私は、ボーカロイド隊を纏める存在なのに…休んで良いのか…。
「ユアさん、先程から顔色がよくないですよ。ミリさ~ん!」
実衣さんは、お母様を呼んできた。
「実衣さん、だからいいですって…」
「ユア。無理は禁物。少し休んできたらどう?ユアも…ミクやララを失って、相当辛いでしょう?」
お母様は、いつも何かをみとおしている気がします。
「…ですが…」
「たまには、休む事も覚えなさい。この場は、私がなんとかするから…」
「はい…」
私も、疲れているのでしょうか?
マイ視点
「あれ?誰も…居ないね」
訓練室についた私達だけど…まだ訓練室には誰も居なくて、私とサウは立ち尽くしていた。
「そうか、じゃあ俺はかえr「あ、誰か居た!」居たのかよ…」
誰も居ないと思ったら向こうの方に誰か居るじゃん!私はそう思ってその人影の所へ行った。
でも、其処に居たのは…。
「鏡音!?」
「へ!?」
亜種と正規は会う事はない筈なのに、何でここに正規が!?
私は咄嗟に目の前に居る人物を蹴ろうとして、サウが私を止める。
「マイ。待て…こいつは、鏡音じゃない」
え、鏡音じゃない?私は、その人物をよく見てみる。確かに…よく似てるけれども、鏡音ではない…。
「ふーっ…危機一髪…」
「だ、だから僕達は部屋から出ないのが一番だってルン達に言われてるんじゃないか…」
ルン達?この二人はルンちゃんの知り合いなのかも。
「ねえ、君達。誰?見た事ないけど…」
私は、目の前に居る亜種に問いかける。
「あ、うん。あたしの名前は…なんていえばいいのかなあ…」
片方の女の子はそう答えた。
「え?」
もしかしてこの子達…亜種としての名前がないの?
そういえば、この二人…私や他の亜種と比べて正規の部分が多い…。私が鏡音と間違えたのも、それのせいだと思う。

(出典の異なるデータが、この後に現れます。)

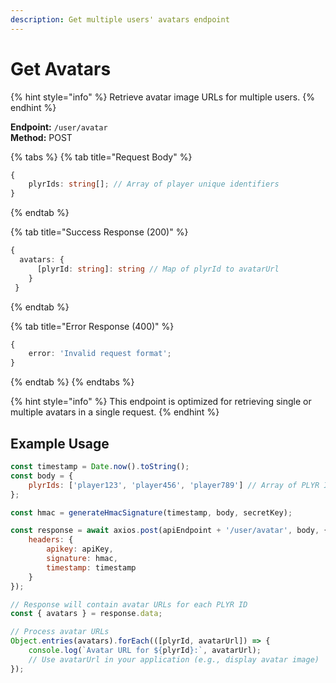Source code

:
 ```yaml
---
description: Get multiple users' avatars endpoint
---
```


# Get Avatars

{% hint style="info" %} Retrieve avatar image URLs for multiple users. {% endhint %}

**Endpoint:** `/user/avatar`  
**Method:** POST

{% tabs %} {% tab title="Request Body" %}

```typescript
{
    plyrIds: string[]; // Array of player unique identifiers
}
```

{% endtab %}

{% tab title="Success Response (200)" %}

```typescript
{
  avatars: {
      [plyrId: string]: string // Map of plyrId to avatarUrl
    }
 }
```

{% endtab %}

{% tab title="Error Response (400)" %}

```typescript
{
    error: 'Invalid request format';
}
```

{% endtab %} {% endtabs %}

{% hint style="info" %} This endpoint is optimized for retrieving single or multiple avatars in a single request. {% endhint %}

## Example Usage

```javascript
const timestamp = Date.now().toString();
const body = {
    plyrIds: ['player123', 'player456', 'player789'] // Array of PLYR IDs
};

const hmac = generateHmacSignature(timestamp, body, secretKey);

const response = await axios.post(apiEndpoint + '/user/avatar', body, {
    headers: {
        apikey: apiKey,
        signature: hmac,
        timestamp: timestamp
    }
});

// Response will contain avatar URLs for each PLYR ID
const { avatars } = response.data;

// Process avatar URLs
Object.entries(avatars).forEach(([plyrId, avatarUrl]) => {
    console.log(`Avatar URL for ${plyrId}:`, avatarUrl);
    // Use avatarUrl in your application (e.g., display avatar image)
});
```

「僕達は…ルンやララ達と一緒に生まれた亜種で。バグのかかりどころが悪かったのか、よかったのか…最も正規に近い亜種になってしまったんだよ。厳密に言うと…亜種でも正規でもない、中途半端な存在。だから、君達が鏡音と間違えるのもわからなくもないよ。それで、前も別の亜種に鏡音と間違えられたしね」
片方の男の子はそう言った。
最も正規に近い亜種…そんなもの、居るんだ…。
「ララちゃん…」
この子達は、ララちゃんと一緒に生まれた亜種…。ならば、この子達からララちゃんの事を聞くいいチャンスかもと思った。
そういえば、ララちゃんはなんだかまだわからない部分が多い。だからこそ、幼馴染(?)であるこの子達に聞くのが一番だと思った。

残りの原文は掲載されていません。